Review: The Hired Man

Duro is out hunting when he notices a newish car approaching the small Croatian village of Gost in the opening scene of Aminatta Forna's The Hired Man. An Englishwoman has come to live in the old deserted Pavic house, with her hostile teenage son and homely younger daughter. Duro is hired to clean the gutters, patch the roof, cut down the dead tree; he becomes indispensable. Stoic and single-minded, Duro is the kind of man you feel you can trust--someone who feeds abandoned young seagulls or takes home a blind dog who's been tied up and left to die.

As Duro and the girl slowly restore an elaborate mosaic mysteriously plastered over on the side of the Pavic house, though, waves of hostility ripple through Gost and old grudges resurface.
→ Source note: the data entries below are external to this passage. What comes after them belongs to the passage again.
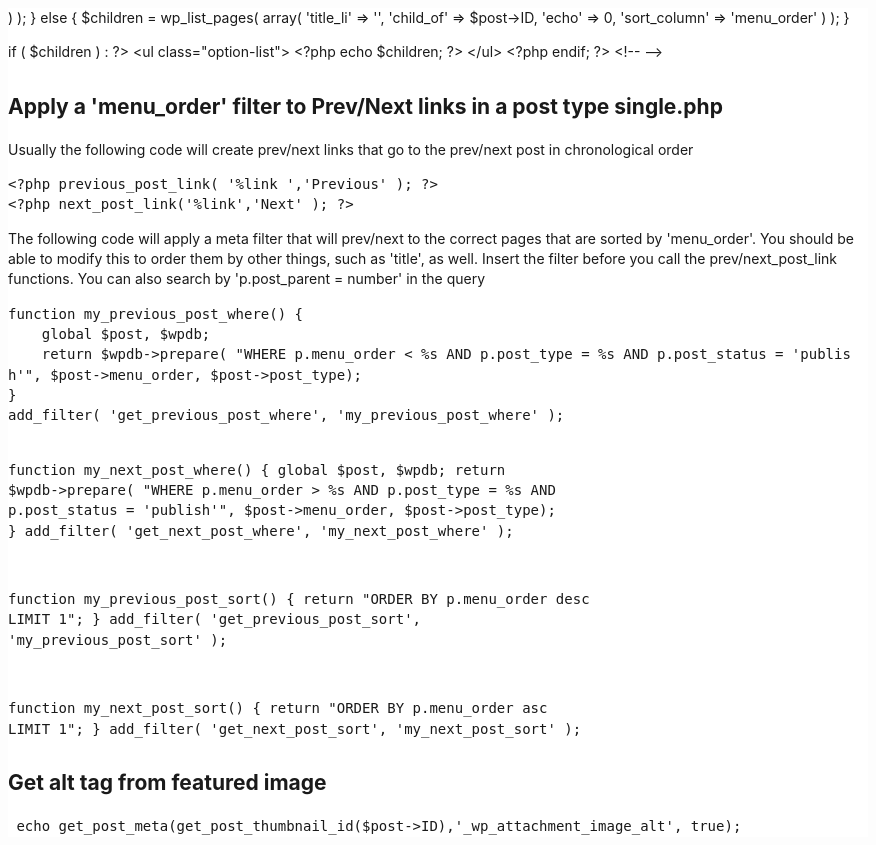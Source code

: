 ) );
 } 
else {
    $children = wp_list_pages( array(
    'title_li' =&gt; '',
    'child_of' =&gt; $post-&gt;ID,
    'echo' =&gt; 0,
    'sort_column' =&gt; 'menu_order'
 ) );
 }
 
 if ( $children ) : ?&gt;
   &lt;ul class="option-list"&gt;
     &lt;?php echo $children; ?&gt;
   &lt;/ul&gt;
 &lt;?php endif; ?&gt;
 &lt;!-- --&gt;
</pre>
<h2>Apply a 'menu_order' filter to Prev/Next links in a post type single.php</h2>
Usually the following code will create prev/next links that go to the prev/next post in chronological order
<pre>&lt;?php previous_post_link( '%link ','Previous' ); ?&gt;
&lt;?php next_post_link('%link','Next' ); ?&gt;</pre>
The following code will apply a meta filter that will prev/next to the correct pages that are sorted by 'menu_order'. You should be able to modify this to order them by other things, such as 'title', as well. Insert the filter before you call the prev/next_post_link functions. You can also search by 'p.post_parent = number' in the query
<pre>function my_previous_post_where() {
	global $post, $wpdb;
	return $wpdb-&gt;prepare( "WHERE p.menu_order &lt; %s AND p.post_type = %s AND p.post_status = 'publish'", $post-&gt;menu_order, $post-&gt;post_type);
}
add_filter( 'get_previous_post_where', 'my_previous_post_where' );

function my_next_post_where() {
	global $post, $wpdb;
	return $wpdb-&gt;prepare( "WHERE p.menu_order &gt; %s AND p.post_type = %s AND p.post_status = 'publish'", $post-&gt;menu_order, $post-&gt;post_type);
}
add_filter( 'get_next_post_where', 'my_next_post_where' );

function my_previous_post_sort() {
	return "ORDER BY p.menu_order desc LIMIT 1";
}
add_filter( 'get_previous_post_sort', 'my_previous_post_sort' );

function my_next_post_sort() {
	return "ORDER BY p.menu_order asc LIMIT 1";
}
add_filter( 'get_next_post_sort', 'my_next_post_sort' );
</pre>
<h2>Get alt tag from featured image</h2>
<pre> echo get_post_meta(get_post_thumbnail_id($post-&gt;ID),'_wp_attachment_image_alt', true);</pre>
Especially furious are Fabjan, the owner of the Zodijak café, who has bullied and manipulated the fortunes of Gost for decades, and Duro's former friend Kresimir, whose ruthless treachery has left scars on the whole town.

Forna, whose previous novel The Memory of Love won the 2011 Commonwealth Prize, has created a convincing narrator in Duro, an uneducated but well-meaning Croatian with a clear sense of life and the truth. His voice is one of the novel's key pleasures--unpretentious and perceptive, tolerant, brooding and sometimes surprising.

Forna's characters reveal their secrets gradually, like the plastered and whitewashed mosaic that is slowly exposed. She constantly shows you what you don't notice, and every sentence shimmers with possible depths--with good reason! A second plot is buried inside the first, one that only comes to light in broken, mosaic-like pieces of memory. The war scenes are quietly horrific. Forna humanizes her victims, which makes their deaths excruciating without being graphic.

The set-up is so cinematic that, as with Hitchcock and DePalma, we watch the past begin to resurface, until the crime the town would like to forget appears to be repeating itself in the middle of Main Street like a scene straight out of Vertigo. The plotting is subtle, the suspense maddening, the set-ups undetectable, the character work masterful--and Forna's surprises go off like time bombs. This is literature with a punch, a perfectly contrived artifice examining the unhealed festering wounds of wartime, in which Forna takes the Croatian nightmare and brings it to life as her own. --Nick DiMartino

Shelf Talker: An English family moving into a small Croatian village awakens long-buried anger and secrets from the town's wartime past in this slow-fuse, suspenseful masterpiece.